Von Johannes Forner, Leipzig

Gleich drei Komponisten geben in diesem Jahr (1995) Anlaß, ihrer in besonderem Maße zu gedenken: Carl Orff, Paul Hindemith und Johann Nepomuk David- dreimal Jahrgang 1895, drei völlig verschiedene "Grundtöne", die sie in ihrem Leben angeschlagen haben, drei Möglichkeiten des Umgangs mit Musik! Johann Nepomuk David ging sicherlich den unbequemsten, unspektakulärsten Weg von ihnen. Sensationen, "Sogwirkungen", Uraufführungsskandale oder ähnliches verbinden sich mit seinem Namen nicht, wohl aber Tiefenwirkung, Anspruch und die Herausforderung, auch steinige Wege zu gehen, um an die unverstellten Wahrheiten der Tonkunst zu gelangen. In Fachkreisen gilt er als "Insidertip" für kontrapunktisches Geheimwissen, konsequente Linearität und kompromißlos herbe Stimmführung. David- der große Kontrapunktiker sowohl in seinen Orgel- und Instrumentalkompositionen als auch im vielgestaltigen Vokalwerk! Sein polyphones Denken resultiert jedoch nicht aus sklavischer Bindung an zurückliegende große Epochen der Musikgeschichte, es deckt sich vielmehr mit dem Wort Gesinnung und meint damit etwas zutiefst Produktives.

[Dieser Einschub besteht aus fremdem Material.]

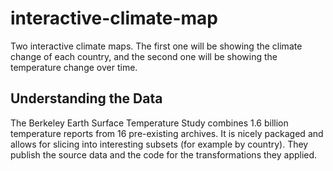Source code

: # interactive-climate-map

Two interactive climate maps. The first one will be showing the climate change of each country, and the second one will be showing the temperature change over time.

## Understanding the Data

The Berkeley Earth Surface Temperature Study combines 1.6 billion temperature reports from 16 pre-existing archives. It is nicely packaged and allows for slicing into interesting subsets (for example by country). They publish the source data and the code for the transformations they applied.
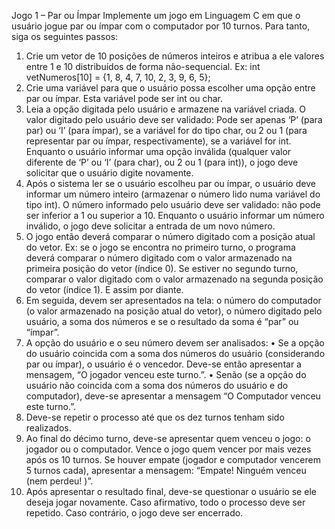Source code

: Jogo 1 – Par ou Ímpar
Implemente um jogo em Linguagem C em que o usuário jogue par ou ímpar com o computador por 10
turnos. Para tanto, siga os seguintes passos:
1. Crie um vetor de 10 posições de números inteiros e atribua a ele valores entre 1 e 10 distribuídos de
forma não-sequencial. Ex: int vetNumeros[10] = {1, 8, 4, 7, 10, 2, 3, 9, 6, 5};
2. Crie uma variável para que o usuário possa escolher uma opção entre par ou ímpar. Esta variável pode ser
int ou char.
3. Leia a opção digitada pelo usuário e armazene na variável criada. O valor digitado pelo usuário deve ser
validado: Pode ser apenas ‘P’ (para par) ou ‘I’ (para ímpar), se a variável for do tipo char, ou 2 ou 1 (para
representar par ou ímpar, respectivamente), se a variável for int. Enquanto o usuário informar uma opção
inválida (qualquer valor diferente de ‘P’ ou ‘I’ (para char), ou 2 ou 1 (para int)), o jogo deve solicitar que o
usuário digite novamente.
4. Após o sistema ler se o usuário escolheu par ou ímpar, o usuário deve informar um número inteiro
(armazenar o número lido numa variável do tipo int).
O número informado pelo usuário deve ser validado: não pode ser inferior a 1 ou superior a 10. Enquanto
o usuário informar um número inválido, o jogo deve solicitar a entrada de um novo número.
5. O jogo então deverá comparar o número digitado com a posição atual do vetor. Ex: se o jogo se encontra
no primeiro turno, o programa deverá comparar o número digitado com o valor armazenado na primeira
posição do vetor (índice 0). Se estiver no segundo turno, comparar o valor digitado com o valor
armazenado na segunda posição do vetor (índice 1). E assim por diante.
6. Em seguida, devem ser apresentados na tela: o número do computador (o valor armazenado na posição
atual do vetor), o número digitado pelo usuário, a soma dos números e se o resultado da soma é “par” ou
“ímpar”.
7. A opção do usuário e o seu número devem ser analisados:
• Se a opção do usuário coincida com a soma dos números do usuário (considerando par ou ímpar), o
usuário é o vencedor. Deve-se então apresentar a mensagem, “O jogador venceu este turno.”.
• Senão (se a opção do usuário não coincida com a soma dos números do usuário e do computador),
deve-se apresentar a mensagem “O Computador venceu este turno.”.
8. Deve-se repetir o processo até que os dez turnos tenham sido realizados.
9. Ao final do décimo turno, deve-se apresentar quem venceu o jogo: o jogador ou o computador. Vence o
jogo quem vencer por mais vezes após os 10 turnos. Se houver empate (jogador e computador vencerem
5 turnos cada), apresentar a mensagem: “Empate! Ninguém venceu (nem perdeu! )”.
10. Após apresentar o resultado final, deve-se questionar o usuário se ele deseja jogar novamente. Caso
afirmativo, todo o processo deve ser repetido. Caso contrário, o jogo deve ser encerrado.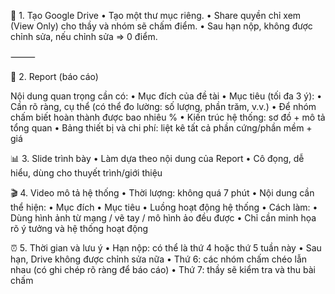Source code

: 
📁 1. Tạo Google Drive
	•	Tạo một thư mục riêng.
	•	Share quyền chỉ xem (View Only) cho thầy và nhóm sẽ chấm điểm.
	•	Sau hạn nộp, không được chỉnh sửa, nếu chỉnh sửa => 0 điểm.

⸻

📄 2. Report (báo cáo)

Nội dung quan trọng cần có:
	•	Mục đích của đề tài
	•	Mục tiêu (tối đa 3 ý):
	•	Cần rõ ràng, cụ thể (có thể đo lường: số lượng, phần trăm, v.v.)
	•	Để nhóm chấm biết hoàn thành được bao nhiêu %
	•	Kiến trúc hệ thống: sơ đồ + mô tả tổng quan
	•	Bảng thiết bị và chi phí: liệt kê tất cả phần cứng/phần mềm + giá

📊 3. Slide trình bày
	•	Làm dựa theo nội dung của Report
	•	Cô đọng, dễ hiểu, dùng cho thuyết trình/giới thiệu

🎬 4. Video mô tả hệ thống
	•	Thời lượng: không quá 7 phút
	•	Nội dung cần thể hiện:
	•	Mục đích
	•	Mục tiêu
	•	Luồng hoạt động hệ thống
	•	Cách làm:
	•	Dùng hình ảnh từ mạng / vẽ tay / mô hình ảo đều được
	•	Chỉ cần minh họa rõ ý tưởng và hệ thống hoạt động

⏰ 5. Thời gian và lưu ý
	•	Hạn nộp: có thể là thứ 4 hoặc thứ 5 tuần này
	•	Sau hạn, Drive không được chỉnh sửa nữa
	•	Thứ 6: các nhóm chấm chéo lẫn nhau (có ghi chép rõ ràng để báo cáo)
	•	Thứ 7: thầy sẽ kiểm tra và thu bài chấm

Als Kompositionslehrer hat er seinen Schülern vorgelebt, was ihm selbst als unverzichtbar galt: die völlige Beherrschung des Handwerks als Ausgangspunkt (nicht als Endzweck) für die eigene künstlerische Absicht. Komponieren verstand er als ein "Bauen" ("Eine Komposition darf sich nicht als Stimmung, sondern muß als Bau empfunden werden, sonst wird sie langweilig"), und insofern hat sein Vorgehen schon Ähnlichkeit mit dem Verhalten, den Erfahrungen und Geheimnissen mittelalterlicher Bauhütten. Der Katholik David trug zunächst die sinfonische Erblast Anton Bruckners mit sich. In Leipzig erfuhr er dann unmittelbar die lebendige Pflege der Werke des Protestanten Johann Sebastian Bach- eine Erfahrung, die eine Generation vor ihm der Süddeutsche Max Reger in sich aufnahm- wenngleich das spätromantisch hypertrophierte Neobarock Regers für Davids Schaffen keinerlei Brücke darstellt. In seinen Vokalwerken knüpft er hingegen an die emotional geladene Tonsprache eines Josquin Deprez an. Und als Sinfoniker großen Formats hat er sich gerade in der Leipziger Zeit mit vier gewichtigen Werken erwiesen.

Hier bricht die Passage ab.